GOAL OF THE EXERCISE |
State, as a number alone, how many lines of the data contain the string "nabla".

Start of SUPPLIED DATA

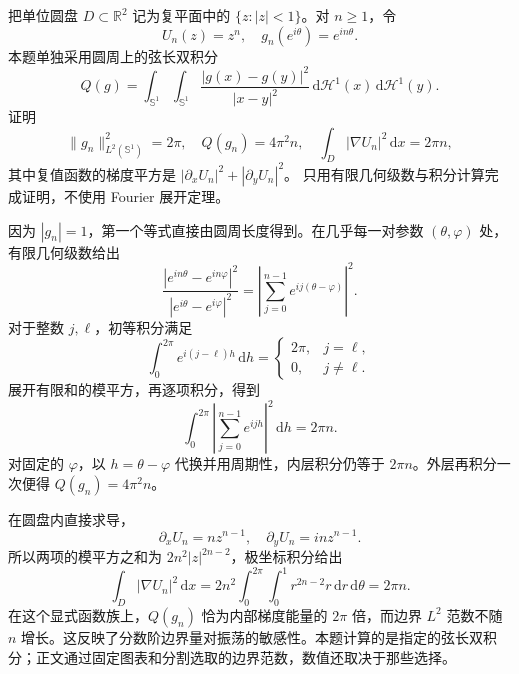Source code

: \begin{optionalexercise}\label{b1:ex:23-circle-energy}
把单位圆盘 \(D\subset\mathbb R^2\) 记为复平面中的 \(\{z:|z|<1\}\)。对 \(n\ge1\)，令
\[
 U_n(z)=z^n,\quad g_n(e^{i\theta})=e^{in\theta}.
\]
本题单独采用圆周上的弦长双积分
\[
 Q(g)=\int_{\mathbb S^1}\int_{\mathbb S^1}
        \frac{|g(x)-g(y)|^2}{|x-y|^2}\,
                 \mathrm d\mathcal H^1(x)\,\mathrm d\mathcal H^1(y).
\]
证明
\[
 \|g_n\|_{L^2(\mathbb S^1)}^2=2\pi,\quad
 Q(g_n)=4\pi^2 n,\quad
 \int_D|\nabla U_n|^2\,\mathrm dx=2\pi n,
\]
其中复值函数的梯度平方是
\(|\partial_xU_n|^2+|\partial_yU_n|^2\)。
只用有限几何级数与积分计算完成证明，不使用 Fourier 展开定理。
\end{optionalexercise}
\begin{solution}
因为 \(|g_n|=1\)，第一个等式直接由圆周长度得到。在几乎每一对参数 \((\theta,\varphi)\) 处，有限几何级数给出
\[
 \frac{|e^{in\theta}-e^{in\varphi}|^2}
      {|e^{i\theta}-e^{i\varphi}|^2}
 =\left|\sum_{j=0}^{n-1}e^{ij(\theta-\varphi)}\right|^2.
\]
对于整数 \(j,\ell\)，初等积分满足
\[
 \int_0^{2\pi}e^{i(j-\ell)h}\,\mathrm dh
 =
 \begin{cases}
  2\pi,&j=\ell,\\
  0,&j\ne\ell.
 \end{cases}
\]
展开有限和的模平方，再逐项积分，得到
\[
 \int_0^{2\pi}\left|\sum_{j=0}^{n-1}e^{ijh}\right|^2
                        \,\mathrm dh=2\pi n.
\]
对固定的 \(\varphi\)，以 \(h=\theta-\varphi\) 代换并用周期性，内层积分仍等于 \(2\pi n\)。外层再积分一次便得 \(Q(g_n)=4\pi^2n\)。

在圆盘内直接求导，
\[
 \partial_x U_n=n z^{n-1},\quad
 \partial_y U_n=in z^{n-1}.
\]
所以两项的模平方之和为 \(2n^2|z|^{2n-2}\)，极坐标积分给出
\[
 \int_D|\nabla U_n|^2\,\mathrm dx
 =2n^2\int_0^{2\pi}\int_0^1r^{2n-2}r\,\mathrm dr\,\mathrm d\theta
 =2\pi n.
\]
在这个显式函数族上，\(Q(g_n)\) 恰为内部梯度能量的 \(2\pi\) 倍，而边界 \(L^2\) 范数不随 \(n\) 增长。这反映了分数阶边界量对振荡的敏感性。本题计算的是指定的弦长双积分；正文通过固定图表和分割选取的边界范数，数值还取决于那些选择。
\end{solution}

End of SUPPLIED DATA

YOUR SOLUTION |
2